History of the Margarita
Many have claimed to know the origins of Margarita. However the truth still remains unclear today.
The most known of all the historical claims behind the Margarita cocktail originates in 1948. A fabolous hostess and Dallas socialite, Margarita Sames, hosted a pool side Christmas party at her vacation home in Acapulco, Mexico. The party game of choice for Margarita was to get behind the bar and see what concoctions she could develop and let her party guests test and rate the results. That evening she mixed tequila with cointreau and lime juice. The result was a success among her guests and quickly traveled through the elite groups in Texas and soon to Hollywood under the name of Margarita.
There is also a story of showgirl named Majorie King, who had an allergy to alcohol. For some reason she could only drink tequila. In 1938 while visiting the Rancho Del Gloria Bar in Rosarita Beach, Mexico, Majorie asked one of the bartenders to mix her a cocktail with tequila. The bartender, Danny Herrera, poured tequila over shaved ice then added lemon and triple sec. He translated Majorie's name to Spanish and thus the name, Margarita.
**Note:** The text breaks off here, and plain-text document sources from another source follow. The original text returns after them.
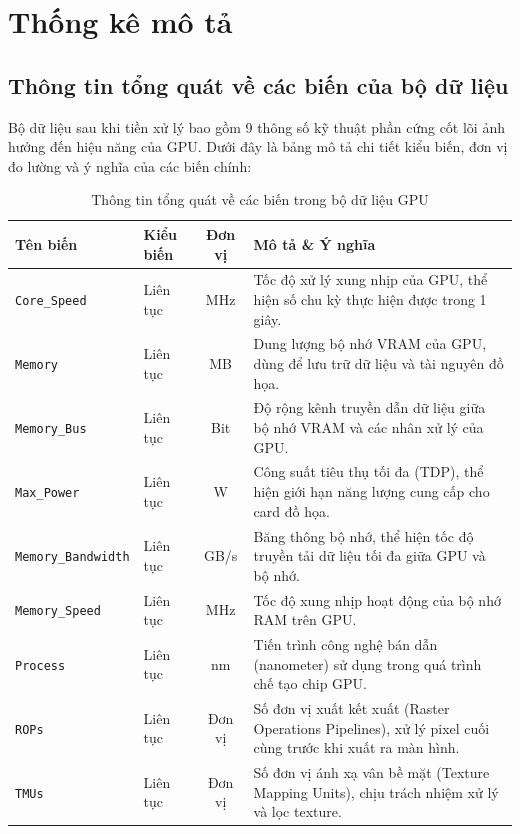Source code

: \section{Thống kê mô tả}

    \subsection{Thông tin tổng quát về các biến của bộ dữ liệu}
        Bộ dữ liệu sau khi tiền xử lý bao gồm 9 thông số kỹ thuật phần cứng cốt lõi ảnh hưởng đến hiệu năng của GPU. Dưới đây là bảng mô tả chi tiết kiểu biến, đơn vị đo lường và ý nghĩa của các biến chính:

        \begin{table}[H]
            \centering
            \renewcommand{\arraystretch}{1.3}
            \begin{tabular}{|l|l|c|p{6.2cm}|}
                \hline
                \textbf{Tên biến} & \textbf{Kiểu biến} & \textbf{Đơn vị} & \textbf{Mô tả \& Ý nghĩa} \\
                \hline
                \texttt{Core\_Speed} & Liên tục & MHz & Tốc độ xử lý xung nhịp của GPU, thể hiện số chu kỳ thực hiện được trong 1 giây. \\
                \hline
                \texttt{Memory} & Liên tục & MB & Dung lượng bộ nhớ VRAM của GPU, dùng để lưu trữ dữ liệu và tài nguyên đồ họa. \\
                \hline
                \texttt{Memory\_Bus} & Liên tục & Bit & Độ rộng kênh truyền dẫn dữ liệu giữa bộ nhớ VRAM và các nhân xử lý của GPU. \\
                \hline
                \texttt{Max\_Power} & Liên tục & W & Công suất tiêu thụ tối đa (TDP), thể hiện giới hạn năng lượng cung cấp cho card đồ họa. \\
                \hline
                \texttt{Memory\_Bandwidth} & Liên tục & GB/s & Băng thông bộ nhớ, thể hiện tốc độ truyền tải dữ liệu tối đa giữa GPU và bộ nhớ. \\
                \hline
                \texttt{Memory\_Speed} & Liên tục & MHz & Tốc độ xung nhịp hoạt động của bộ nhớ RAM trên GPU. \\
                \hline
                \texttt{Process} & Liên tục & nm & Tiến trình công nghệ bán dẫn (nanometer) sử dụng trong quá trình chế tạo chip GPU. \\
                \hline
                \texttt{ROPs} & Liên tục & Đơn vị & Số đơn vị xuất kết xuất (Raster Operations Pipelines), xử lý pixel cuối cùng trước khi xuất ra màn hình. \\
                \hline
                \texttt{TMUs} & Liên tục & Đơn vị & Số đơn vị ánh xạ vân bề mặt (Texture Mapping Units), chịu trách nhiệm xử lý và lọc texture. \\
                \hline
            \end{tabular}
            \caption{Thông tin tổng quát về các biến trong bộ dữ liệu GPU}
            \label{tab:thong_tin_bien}
        \end{table}

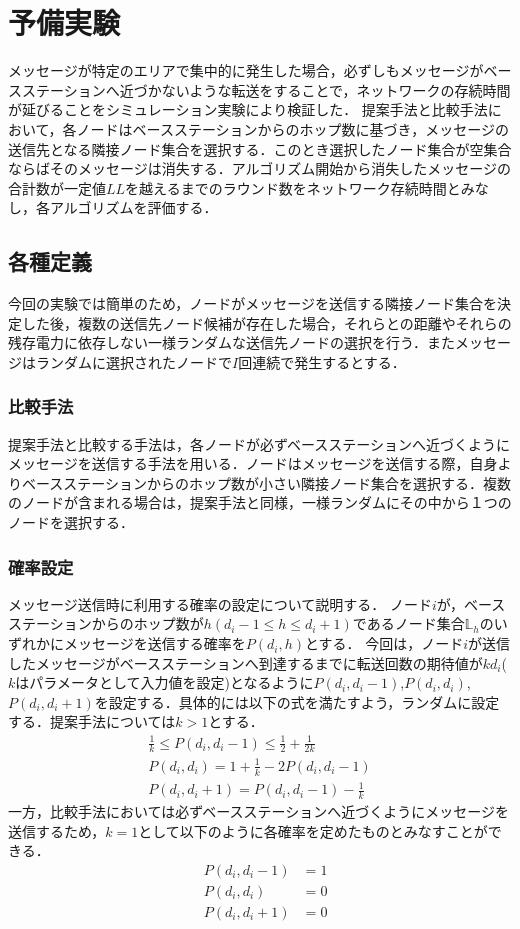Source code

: \documentclass[a4j,10pt]{jarticle}
\begin{document}

\section{予備実験}
メッセージが特定のエリアで集中的に発生した場合，必ずしもメッセージがベースステーションへ近づかないような転送をすることで，ネットワークの存続時間が延びることをシミュレーション実験により検証した．
提案手法と比較手法において，各ノードはベースステーションからのホップ数に基づき，メッセージの送信先となる隣接ノード集合を選択する．このとき選択したノード集合が空集合ならばそのメッセージは消失する．アルゴリズム開始から消失したメッセージの合計数が一定値$LL$を越えるまでのラウンド数をネットワーク存続時間とみなし，各アルゴリズムを評価する．

\subsection{各種定義}
今回の実験では簡単のため，ノードがメッセージを送信する隣接ノード集合を決定した後，複数の送信先ノード候補が存在した場合，それらとの距離やそれらの残存電力に依存しない一様ランダムな送信先ノードの選択を行う．またメッセージはランダムに選択されたノードで$I$回連続で発生するとする．


\subsubsection{比較手法}
提案手法と比較する手法は，各ノードが必ずベースステーションへ近づくようにメッセージを送信する手法を用いる．ノードはメッセージを送信する際，自身よりベースステーションからのホップ数が小さい隣接ノード集合を選択する．複数のノードが含まれる場合は，提案手法と同様，一様ランダムにその中から１つのノードを選択する．

\newpage
\subsubsection{確率設定}
メッセージ送信時に利用する確率の設定について説明する．
ノード$i$が，ベースステーションからのホップ数が$h ( d_i-1 \le h \le d_i+1 )$であるノード集合$\mathbb{L}_{h}$のいずれかにメッセージを送信する確率を$P(d_i,h)$とする．
今回は，ノード$i$が送信したメッセージがベースステーションへ到達するまでに転送回数の期待値が$kd_i$($k$はパラメータとして入力値を設定)となるように$P(d_i,d_i-1)$,$P(d_i,d_i)$,$P(d_i,d_i+1)$を設定する．具体的には以下の式を満たすよう，ランダムに設定する．提案手法については$k > 1$とする．
\begin{eqnarray*}
\frac{1}{k} \le P(d_i,d_i-1) \le \frac{1}{2} + \frac{1}{2k} \\
P(d_i,d_i) = 1 + \frac{1}{k} -2P(d_i,d_i-1) \\
P(d_i,d_i+1) = P(d_i,d_i-1) - \frac{1}{k}
\end{eqnarray*}
一方，比較手法においては必ずベースステーションへ近づくようにメッセージを送信するため，$k=1$として以下のように各確率を定めたものとみなすことができる．
\begin{eqnarray*}
& P(d_i,d_i-1) & = 1 \\
& P(d_i,d_i) & = 0 \\
& P(d_i,d_i+1) & = 0
\end{eqnarray*}
\end{document}
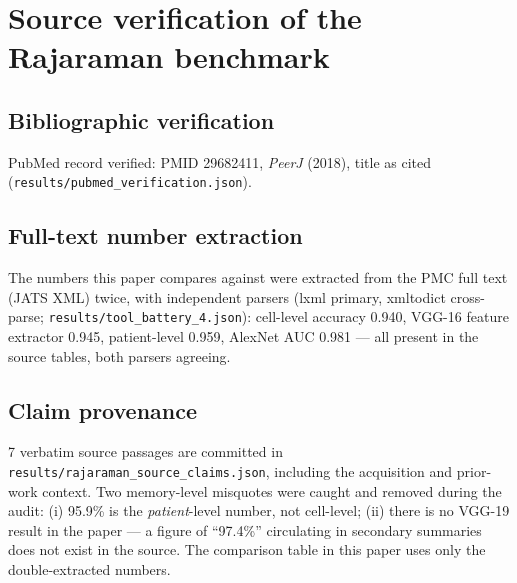 
\section{Source verification of the Rajaraman benchmark}
\subsection{Bibliographic verification}
PubMed record verified: PMID 29682411,
\emph{PeerJ} (2018),
title as cited (\texttt{results/pubmed\_verification.json}).
\subsection{Full-text number extraction}
The numbers this paper compares against were extracted from the PMC full
text (JATS XML) twice, with independent parsers (lxml primary, xmltodict
cross-parse; \texttt{results/tool\_battery\_4.json}): cell-level accuracy
0.940, VGG-16 feature extractor 0.945, patient-level 0.959, AlexNet AUC
0.981 --- all present in the source tables, both parsers agreeing.
\subsection{Claim provenance}
7 verbatim source passages are committed in
\texttt{results/rajaraman\_source\_claims.json}, including the acquisition
and prior-work context. Two memory-level misquotes were caught and removed
during the audit: (i) 95.9\% is the \emph{patient}-level number, not
cell-level; (ii) there is no VGG-19 result in the paper --- a figure of
``97.4\%'' circulating in secondary summaries does not exist in the source.
The comparison table in this paper uses only the double-extracted numbers.
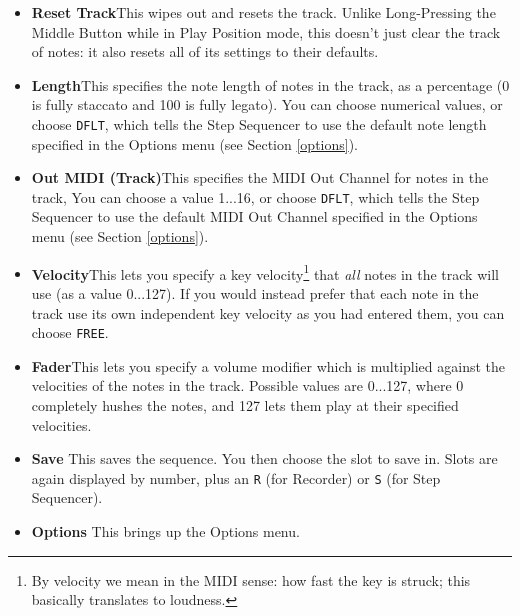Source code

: \documentclass{article}
\begin{document}
\begin{itemize}
\item {\bf Reset Track}\quad This wipes out and resets the track.  Unlike Long-Pressing the Middle Button while in Play Position mode, this doesn't just clear the track of notes: it also resets all of its settings to their defaults.
\item {\bf Length}\quad This specifies the note length of notes in the track, as a percentage (0 is fully staccato and 100 is fully legato).   You can choose numerical values, or choose \texttt{DFLT}, which tells the Step Sequencer to use the default note length specified in the Options menu (see Section \ref{options}).
\item {\bf Out MIDI (Track)}\quad This specifies the MIDI Out Channel for notes in the track,    You can choose a value 1...16, or choose \texttt{DFLT}, which tells the Step Sequencer to use the default MIDI Out Channel specified in the Options menu (see Section \ref{options}).
\item {\bf Velocity}\quad This lets you specify a key velocity\footnote{By velocity we mean in the MIDI sense: how fast the key is struck; this basically translates to loudness.} that {\it all} notes in the track will use (as a value 0...127).  If you would instead prefer that each note in the track use its own independent key velocity as you had entered them, you can choose \texttt{FREE}.
\item {\bf Fader}\quad This lets you specify a volume modifier which is multiplied against the velocities of the notes in the track.  Possible values are 0...127, where 0 completely hushes the notes, and 127 lets them play at their specified velocities. 

\item {\bf Save} \quad This saves the sequence. You then choose the slot to save in.  Slots are again displayed by number, plus an \texttt{R} (for Recorder) or \texttt{S} (for Step Sequencer).
\item {\bf Options} \quad This brings up the Options menu.
\end{itemize}
\end{document}
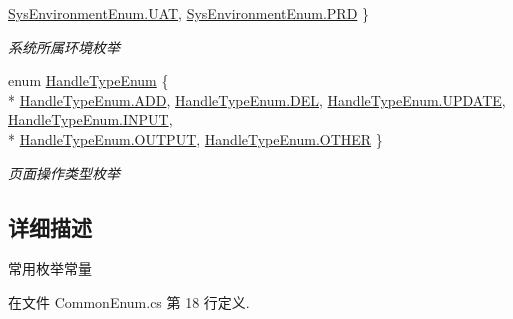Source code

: \begin{DoxyCompactItemize}
\hyperlink{class_x_c_l_net_tools_1_1_enum_1_1_common_enum_a2dff7451b041ff407645f3b3d719e3e2a19dd6c1cec504ac854645f352eb03209}{Sys\-Environment\-Enum.\-U\-A\-T}, 
\hyperlink{class_x_c_l_net_tools_1_1_enum_1_1_common_enum_a2dff7451b041ff407645f3b3d719e3e2ae6902e951e9f7d122ca93383ded67ff3}{Sys\-Environment\-Enum.\-P\-R\-D}
 \}
\begin{DoxyCompactList}\small\item\em 系统所属环境枚举 \end{DoxyCompactList}\item 
enum \hyperlink{class_x_c_l_net_tools_1_1_enum_1_1_common_enum_af5501e481d93b082864bdcfb5fdb9596}{Handle\-Type\-Enum} \{ \\*
\hyperlink{class_x_c_l_net_tools_1_1_enum_1_1_common_enum_af5501e481d93b082864bdcfb5fdb9596a9eeb52badb613229884838847294b90d}{Handle\-Type\-Enum.\-A\-D\-D}, 
\hyperlink{class_x_c_l_net_tools_1_1_enum_1_1_common_enum_af5501e481d93b082864bdcfb5fdb9596a2bbe23c0e8b3f638f0f5aed4b6864513}{Handle\-Type\-Enum.\-D\-E\-L}, 
\hyperlink{class_x_c_l_net_tools_1_1_enum_1_1_common_enum_af5501e481d93b082864bdcfb5fdb9596a15a8022d0ed9cd9c2a2e756822703eb4}{Handle\-Type\-Enum.\-U\-P\-D\-A\-T\-E}, 
\hyperlink{class_x_c_l_net_tools_1_1_enum_1_1_common_enum_af5501e481d93b082864bdcfb5fdb9596aa84cc046d48610b05c21fd3670d0c829}{Handle\-Type\-Enum.\-I\-N\-P\-U\-T}, 
\\*
\hyperlink{class_x_c_l_net_tools_1_1_enum_1_1_common_enum_af5501e481d93b082864bdcfb5fdb9596a50a87f0d71f7221582dad4bf507a0f34}{Handle\-Type\-Enum.\-O\-U\-T\-P\-U\-T}, 
\hyperlink{class_x_c_l_net_tools_1_1_enum_1_1_common_enum_af5501e481d93b082864bdcfb5fdb9596a03570470bad94692ce93e32700d2e1cb}{Handle\-Type\-Enum.\-O\-T\-H\-E\-R}
 \}
\begin{DoxyCompactList}\small\item\em 页面操作类型枚举 \end{DoxyCompactList}\end{DoxyCompactItemize}


\subsection{详细描述}
常用枚举常量 



在文件 Common\-Enum.\-cs 第 18 行定义.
Next in line of Margarita history comes from Tommy's Place in Juarez, Mexico. Pancho Morales was working at the bar in 1942, when a lady came up to him and ordered a "Magnolia." Morales could not remember any of the ingredients to the drink except cointreau. After mixing tequila, he named the new concoction after the flower, daisy. Take a guess as to what the Spanish traslation of daisy is.
Margarita has developed into one of the most popular cocktails today and has been modified in many different ways over the century. Many mexican restaurants were established all over the world and Margarita was served there. At home consumers came to enjoy the easy-mixing Margaritas with the Margarita mixes.
Most Tequila is produced in Mexico with Blue Agave plant (century plant). According to the Mexican law, tequila must contain 51 percent of Blue Agave. Most Blue Agave plants that are used for tequila are produced in the State of Jalisco. Besides Jalisco, there are four other States in Mexico where they produce the plans for the purpose of producing tequila: Michoacan, Nayarit, Tamaulipas and Guanajuato. There are 100 percent Agave tequila sold in the United States, which must be inspected by the government before it's shipped. Distillers use sugar plants to blend tequila but it must not exceed more than 49 percent of the bottle. Blended tequilas do not have to be produced in Mexico. There are three major categories in tequila: Gold Tequila, Tequila Anejo and White Tequila. Both Gold Tequila and Tequila Anejo is usually aged in white oak casks.